World Rainforest Movement

Colombia: Oil palm plantations on usurped communal lands

The forests of the Colombian Pacific, the Pacific Region Territory, one of the areas of greatest biodiversity in the world, have been inhabited for many years now by Afro-descendent riparian communities. Their members were the last Colombian citizens to gain recognition of their right to the ownership of the territories that they possessed and used for centuries. The 1991 Constitution recognized their collective rights over the traditionally occupied territories but was accompanied from the start by a ferocious and systematic process of forced internal displacement that still continues in many places in the region and that has become even more serious with the increasing number of communities that are prevented from mobilizing and that have their entry of food, medication and fuel monitored.

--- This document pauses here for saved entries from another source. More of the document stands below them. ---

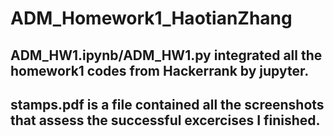 # ADM_Homework1_HaotianZhang

## ADM_HW1.ipynb/ADM_HW1.py integrated all the homework1 codes from Hackerrank by jupyter.

## stamps.pdf is a file contained all the screenshots that assess the successful excercises I finished.
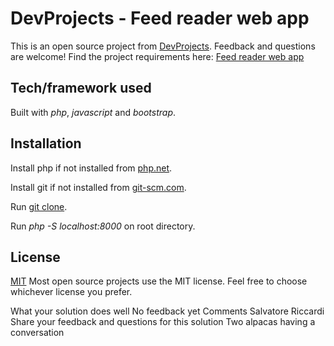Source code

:# DevProjects - Feed reader web app

This is an open source project from [DevProjects](http://www.codementor.io/projects). Feedback and questions are welcome!
Find the project requirements here: [Feed reader web app](https://www.codementor.io/projects/web/rss-feed-reader-website-atx32j280x)

## Tech/framework used
Built with *php*, *javascript* and *bootstrap*.

## Installation
Install php if not installed from [php.net](https://www.php.net/downloads.php).

Install git if not installed from [git-scm.com](https://git-scm.com/downloads).

Run [git clone](https://github.com/salvatorericcardi/feed-reader).

Run *php -S localhost:8000* on root directory.

## License
[MIT](https://choosealicense.com/licenses/mit/)
Most open source projects use the MIT license. Feel free to choose whichever license you prefer.

What your solution does well
No feedback yet
Comments
Salvatore Riccardi
Share your feedback and questions for this solution
Two alpacas having a conversation
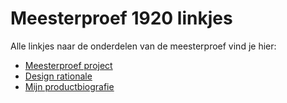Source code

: # Meesterproef 1920 linkjes
Alle linkjes naar de onderdelen van de meesterproef vind je hier:

- [Meesterproef project](https://github.com/kriskuiper/cmd-digital-playground)
- [Design rationale](https://cmd-digital-playground.gitbook.io/design-rationale-cmd-digital-playground/)
- [Mijn productbiografie](https://kriskuiper74.gitbook.io/product-biografie-meesterproef/)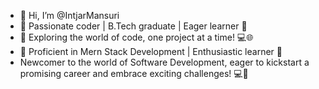 - 👋 Hi, I’m @IntjarMansuri
- 👀 Passionate coder | B.Tech graduate | Eager learner 🚀
- 🌱 Exploring the world of code, one project at a time! 💻🌐
- 🚀 Proficient in Mern Stack Development | Enthusiastic learner 🌟
- Newcomer to the world of Software Development, eager to kickstart a promising career and embrace exciting challenges! 💻🚀
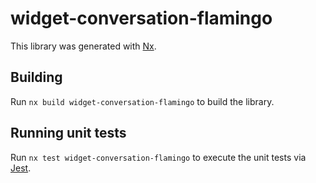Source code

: # widget-conversation-flamingo

This library was generated with [Nx](https://nx.dev).

## Building

Run `nx build widget-conversation-flamingo` to build the library.

## Running unit tests

Run `nx test widget-conversation-flamingo` to execute the unit tests via [Jest](https://jestjs.io).
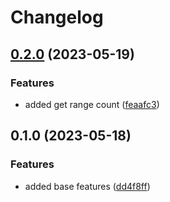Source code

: # Changelog

## [0.2.0](https://github.com/dreamorosi/npm-download-count-client/compare/v0.1.0...v0.2.0) (2023-05-19)


### Features

* added get range count ([feaafc3](https://github.com/dreamorosi/npm-download-count-client/commit/feaafc36e8b7d5c013441236613420c6b60d0e18))

## 0.1.0 (2023-05-18)


### Features

* added base features ([dd4f8ff](https://github.com/dreamorosi/npm-download-count-client/commit/dd4f8ffbad8cbf3703d93f3f211d7a56b37762a2))
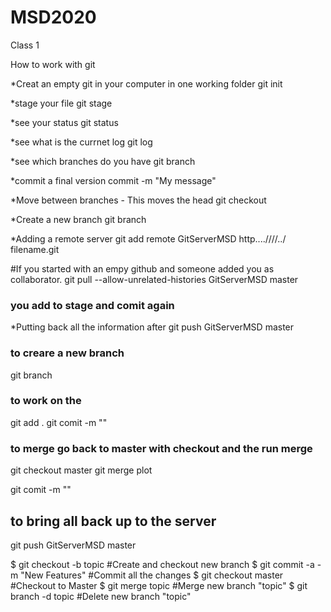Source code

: # MSD2020
Class 1

How to work with git

*Creat an empty git in your computer in one working folder
git init

*stage your file
git stage

*see your status 
git status

*see what is the currnet log
git log

*see which branches do you have
git branch

*commit a final version
commit -m "My message"

*Move between branches  - This moves the head
git checkout

*Create a new branch
git branch <branch name>

*Adding a remote server
git add remote GitServerMSD http....////../ filename.git

#If you started with an empy github and someone added you as collaborator.
git pull --allow-unrelated-histories GitServerMSD master

### you add to stage and comit again
*Putting back all the information after 
git push GitServerMSD master


### to creare a new branch
git branch <name>

### to work on the 
git add .
git comit -m ""

### to merge go back to master with checkout and the run merge
git checkout master
git merge plot


git comit -m ""

## to bring all back up to the server
git push GitServerMSD master


$ git checkout -b topic #Create and checkout new branch
$ git commit -a -m "New Features" #Commit all the changes
$ git checkout master #Checkout to Master
$ git merge topic #Merge new branch "topic"
$ git branch -d topic #Delete new branch "topic"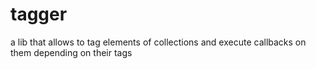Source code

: tagger
======

a lib that allows to tag elements of collections and execute callbacks on them depending on their tags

As stated by Carlos Rosero, Candidate to the Chamber of Representatives of the Afro Communities “forced internal displacement is functional, not only to the war but also to the progress of mega-projects and monoculture tree plantations, such as the oil palm, that advance with the support of the national government in the north and the south of the Pacific Region Territory and other settlements of Afro-descendant communities in the country. Initial recognition by INCODER (the Colombian Institute for Rural Development) in March this year of the illegal advance of monoculture oil palm plantations in the collective territories of the Afro communities of Jiguamiandó and Curvaradó and the recent reversion depriving these communities of part of the lands that had been granted by deed to them collectively –unseizably, indefeasibly and inalienably– is a clear example of the model of inclusion and insertion in the region, in their territories and their peoples of the predominant economic rationale; of the serious incoherence of the State in defining the protection and conservation of biological diversity versus simple and vulgar developmentism. What is even more serious, it is a further demonstration that the Colombian State has been unable to protect the rights of Afro-Colombians, bowing to those responsible for violations of rights. Not only does it leave them unpunished, but on top of it all, rewards them.”

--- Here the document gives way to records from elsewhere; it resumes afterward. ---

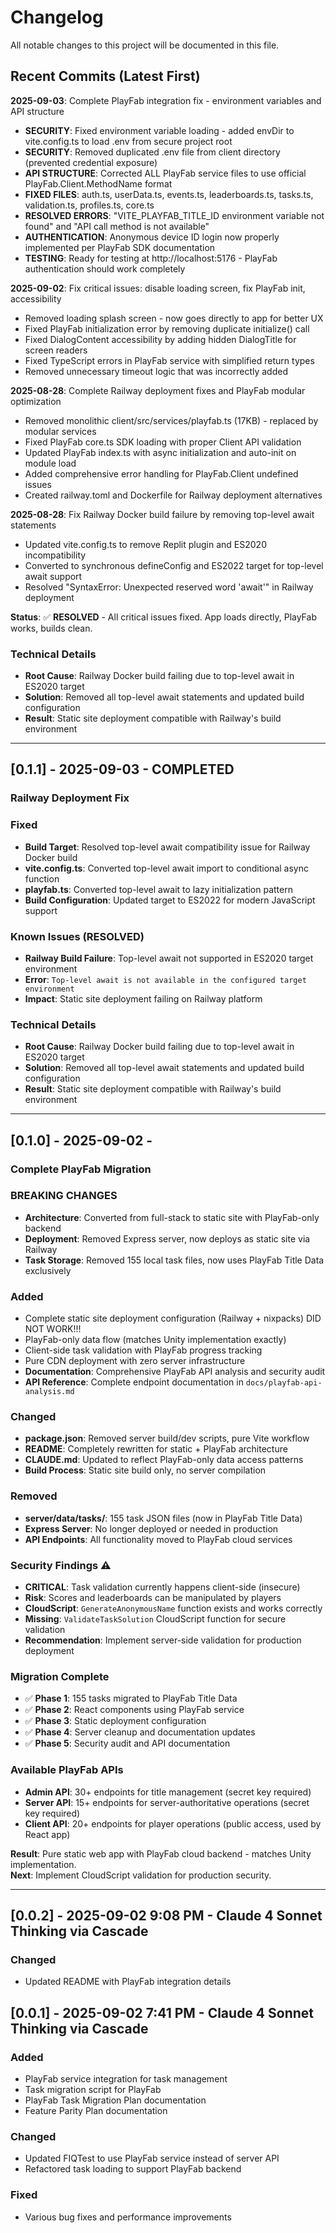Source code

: # Changelog

All notable changes to this project will be documented in this file.

## Recent Commits (Latest First)

**2025-09-03**: Complete PlayFab integration fix - environment variables and API structure  
- **SECURITY**: Fixed environment variable loading - added envDir to vite.config.ts to load .env from secure project root  
- **SECURITY**: Removed duplicated .env file from client directory (prevented credential exposure)  
- **API STRUCTURE**: Corrected ALL PlayFab service files to use official PlayFab.Client.MethodName format  
- **FIXED FILES**: auth.ts, userData.ts, events.ts, leaderboards.ts, tasks.ts, validation.ts, profiles.ts, core.ts  
- **RESOLVED ERRORS**: "VITE_PLAYFAB_TITLE_ID environment variable not found" and "API call method is not available"  
- **AUTHENTICATION**: Anonymous device ID login now properly implemented per PlayFab SDK documentation  
- **TESTING**: Ready for testing at http://localhost:5176 - PlayFab authentication should work completely  

**2025-09-02**: Fix critical issues: disable loading screen, fix PlayFab init, accessibility  
- Removed loading splash screen - now goes directly to app for better UX  
- Fixed PlayFab initialization error by removing duplicate initialize() call  
- Fixed DialogContent accessibility by adding hidden DialogTitle for screen readers  
- Fixed TypeScript errors in PlayFab service with simplified return types  
- Removed unnecessary timeout logic that was incorrectly added  

**2025-08-28**: Complete Railway deployment fixes and PlayFab modular optimization  
- Removed monolithic client/src/services/playfab.ts (17KB) - replaced by modular services  
- Fixed PlayFab core.ts SDK loading with proper Client API validation  
- Updated PlayFab index.ts with async initialization and auto-init on module load  
- Added comprehensive error handling for PlayFab.Client undefined issues  
- Created railway.toml and Dockerfile for Railway deployment alternatives  

**2025-08-28**: Fix Railway Docker build failure by removing top-level await statements  
- Updated vite.config.ts to remove Replit plugin and ES2020 incompatibility  
- Converted to synchronous defineConfig and ES2022 target for top-level await support  
- Resolved "SyntaxError: Unexpected reserved word 'await'" in Railway deployment  

**Status**: ✅ **RESOLVED** - All critical issues fixed. App loads directly, PlayFab works, builds clean.

### Technical Details
- **Root Cause**: Railway Docker build failing due to top-level await in ES2020 target
- **Solution**: Removed all top-level await statements and updated build configuration
- **Result**: Static site deployment compatible with Railway's build environment

---

## [0.1.1] - 2025-09-03 - COMPLETED

### Railway Deployment Fix

### Fixed
- **Build Target**: Resolved top-level await compatibility issue for Railway Docker build
- **vite.config.ts**: Converted top-level await import to conditional async function
- **playfab.ts**: Converted top-level await to lazy initialization pattern  
- **Build Configuration**: Updated target to ES2022 for modern JavaScript support

### Known Issues (RESOLVED)
- **Railway Build Failure**: Top-level await not supported in ES2020 target environment
- **Error**: `Top-level await is not available in the configured target environment`
- **Impact**: Static site deployment failing on Railway platform

### Technical Details
- **Root Cause**: Railway Docker build failing due to top-level await in ES2020 target
- **Solution**: Removed all top-level await statements and updated build configuration
- **Result**: Static site deployment compatible with Railway's build environment

---

## [0.1.0] - 2025-09-02 - 

### Complete PlayFab Migration

### BREAKING CHANGES
- **Architecture**: Converted from full-stack to static site with PlayFab-only backend
- **Deployment**: Removed Express server, now deploys as static site via Railway
- **Task Storage**: Removed 155 local task files, now uses PlayFab Title Data exclusively

### Added
- Complete static site deployment configuration (Railway + nixpacks)  DID NOT WORK!!!
- PlayFab-only data flow (matches Unity implementation exactly)
- Client-side task validation with PlayFab progress tracking
- Pure CDN deployment with zero server infrastructure
- **Documentation**: Comprehensive PlayFab API analysis and security audit
- **API Reference**: Complete endpoint documentation in `docs/playfab-api-analysis.md`

### Changed  
- **package.json**: Removed server build/dev scripts, pure Vite workflow
- **README**: Completely rewritten for static + PlayFab architecture
- **CLAUDE.md**: Updated to reflect PlayFab-only data access patterns
- **Build Process**: Static site build only, no server compilation

### Removed
- **server/data/tasks/**: 155 task JSON files (now in PlayFab Title Data)
- **Express Server**: No longer deployed or needed in production
- **API Endpoints**: All functionality moved to PlayFab cloud services

### Security Findings ⚠️
- **CRITICAL**: Task validation currently happens client-side (insecure)
- **Risk**: Scores and leaderboards can be manipulated by players
- **CloudScript**: `GenerateAnonymousName` function exists and works correctly
- **Missing**: `ValidateTaskSolution` CloudScript function for secure validation
- **Recommendation**: Implement server-side validation for production deployment

### Migration Complete
- ✅ **Phase 1**: 155 tasks migrated to PlayFab Title Data  
- ✅ **Phase 2**: React components using PlayFab service
- ✅ **Phase 3**: Static deployment configuration
- ✅ **Phase 4**: Server cleanup and documentation updates
- ✅ **Phase 5**: Security audit and API documentation

### Available PlayFab APIs
- **Admin API**: 30+ endpoints for title management (secret key required)
- **Server API**: 15+ endpoints for server-authoritative operations (secret key required)
- **Client API**: 20+ endpoints for player operations (public access, used by React app)

**Result**: Pure static web app with PlayFab cloud backend - matches Unity implementation.  
**Next**: Implement CloudScript validation for production security.

---

## [0.0.2] - 2025-09-02 9:08 PM - Claude 4 Sonnet Thinking via Cascade

### Changed
- Updated README with PlayFab integration details

## [0.0.1] - 2025-09-02 7:41 PM - Claude 4 Sonnet Thinking via Cascade

### Added
- PlayFab service integration for task management
- Task migration script for PlayFab
- PlayFab Task Migration Plan documentation
- Feature Parity Plan documentation

### Changed
- Updated FIQTest to use PlayFab service instead of server API
- Refactored task loading to support PlayFab backend

### Fixed
- Various bug fixes and performance improvements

In the year 2000, three years after having been displaced, the communities of the Jiguamiandú and Curvaradó river basins (the Choco region), received the deeds on 101,000 hectares that they had ancestrally occupied before their displacement. However, on their return these communities found that their territory had been invaded by industrial oil palm plantations.

Attempts made by the real owners to recover their farms were answered by death threats from the para-military personnel and the staff linked to the oil palm growing companies (URAPALMA, Palmas De Curvaradó, Palmas S.A., and Palmadó) in the midst of military operations that have endeavoured to get them to give up working the lands that the Government has allocated to the plantation of oil palms.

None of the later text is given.